The security guards looked at me as if they wondered if I was homeless (and, once, I was, but not this day). I approached. They were professional and polite but not welcoming.
“Can I help you?” From a young woman who could have been one of the kids I worked with back in the mid-1980's, I suppose. Not the kind of “can I help you” that is the literal implication of the words. It was the kind of “can I help you” that means, “I know you don't belong here, and my goal is to get you out of here as quickly as possible so I can go back to my Facebook or something.”
I explained that almost 30 years ago, I had worked here . . . on this very ground where we were, in the old office building. I had worked with Libby R., and I know she retired years ago, but could I find out how she's doing?
A phone call is made to someone somewhere in the depths of these new offices. A few moments later, I learned that Libby was alive, but not doing very well, suffering from numerous physical and mental challenges.
I thanked the officers for their help, and walked in much sadness through the door back out into the streets of a city that used to be home to me, and in some ways still is. But, not here. I didn't belong here now. This wasn't my place any longer.
But there was a time I did belong here. And it all began with a phone call . . .
It was June, 1984. I was home after finishing my morning classes at school before I went to work that night. Ben was asleep and Steve was at work. The phone rings. I answer it.
“This is Libby R., from First Baptist Church. Is Allan Mills available?”
“This is Allan.”
She went to tell me that she was the director of Primary Education (1st – 3rd grades) at First Baptist, that she was looking for an intern, and that someone who used to work for her had recommended me. Could I come in for an interview? Sure.

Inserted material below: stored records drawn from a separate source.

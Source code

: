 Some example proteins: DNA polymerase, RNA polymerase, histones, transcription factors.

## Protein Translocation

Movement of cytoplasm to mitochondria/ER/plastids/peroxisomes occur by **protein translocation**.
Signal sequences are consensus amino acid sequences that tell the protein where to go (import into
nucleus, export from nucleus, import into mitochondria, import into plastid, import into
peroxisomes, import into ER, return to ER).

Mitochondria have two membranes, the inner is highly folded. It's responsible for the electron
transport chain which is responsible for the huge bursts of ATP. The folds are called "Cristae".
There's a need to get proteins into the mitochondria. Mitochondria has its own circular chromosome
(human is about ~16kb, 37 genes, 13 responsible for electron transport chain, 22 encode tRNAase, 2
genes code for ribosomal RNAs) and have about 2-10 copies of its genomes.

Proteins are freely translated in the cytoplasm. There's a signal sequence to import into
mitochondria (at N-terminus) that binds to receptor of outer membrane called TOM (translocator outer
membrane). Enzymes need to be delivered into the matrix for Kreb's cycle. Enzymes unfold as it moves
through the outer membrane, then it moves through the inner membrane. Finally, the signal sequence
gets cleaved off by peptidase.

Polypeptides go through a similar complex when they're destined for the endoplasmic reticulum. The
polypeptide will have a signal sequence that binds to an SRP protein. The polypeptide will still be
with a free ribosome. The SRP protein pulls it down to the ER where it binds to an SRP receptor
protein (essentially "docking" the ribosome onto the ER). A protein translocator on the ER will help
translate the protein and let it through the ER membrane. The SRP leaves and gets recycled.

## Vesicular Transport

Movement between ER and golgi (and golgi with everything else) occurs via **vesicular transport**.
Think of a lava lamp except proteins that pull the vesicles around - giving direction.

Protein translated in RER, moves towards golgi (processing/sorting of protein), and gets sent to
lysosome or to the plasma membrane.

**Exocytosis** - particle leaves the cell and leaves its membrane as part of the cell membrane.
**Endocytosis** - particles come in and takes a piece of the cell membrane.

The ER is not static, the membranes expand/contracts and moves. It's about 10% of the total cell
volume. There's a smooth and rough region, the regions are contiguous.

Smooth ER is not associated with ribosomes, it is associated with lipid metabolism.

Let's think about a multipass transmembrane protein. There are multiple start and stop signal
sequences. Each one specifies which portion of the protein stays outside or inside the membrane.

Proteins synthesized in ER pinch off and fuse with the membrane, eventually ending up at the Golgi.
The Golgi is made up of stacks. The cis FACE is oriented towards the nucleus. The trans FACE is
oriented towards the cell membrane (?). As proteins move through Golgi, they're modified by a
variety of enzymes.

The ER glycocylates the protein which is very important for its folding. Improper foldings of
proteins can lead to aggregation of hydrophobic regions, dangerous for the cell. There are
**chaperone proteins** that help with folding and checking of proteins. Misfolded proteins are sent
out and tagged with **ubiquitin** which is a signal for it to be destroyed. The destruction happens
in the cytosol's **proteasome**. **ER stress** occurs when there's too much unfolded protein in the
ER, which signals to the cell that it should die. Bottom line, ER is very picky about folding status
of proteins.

I went in for the interview and found out that the internship was a 25-hour-a-week position that paid $500 a month. I would mostly be doing clerical and administrative things during the week, and would work in one of the Primary Department Sunday school classes on Sundays.
The pay was less than I was making at the library, but I was impressed by Libby and it was a chance to be on the staff of First Baptist Church, which I thought would look good on my resume when I got out of school.
I barely knew the guy who had recommended me to Libby. He was a former Criswell student who had worked for Libby before. I only saw him a few times in passing when I worked in the nursery at First Baptist sometimes on Sunday nights to supplement my income (they paid their nursery workers). His son was in the class I helped with a couple of times.
But he told her that I was a hard worker and was good with the kids. So she called me.
I quickly grew to love Libby. She was one of the most dedicated and caring people I have ever known. And she was married to her job and to the church she loved with all her heart. She worked 14-16 hours a day during the week, and she expected anyone who worked with her to work as hard as she did. And I did.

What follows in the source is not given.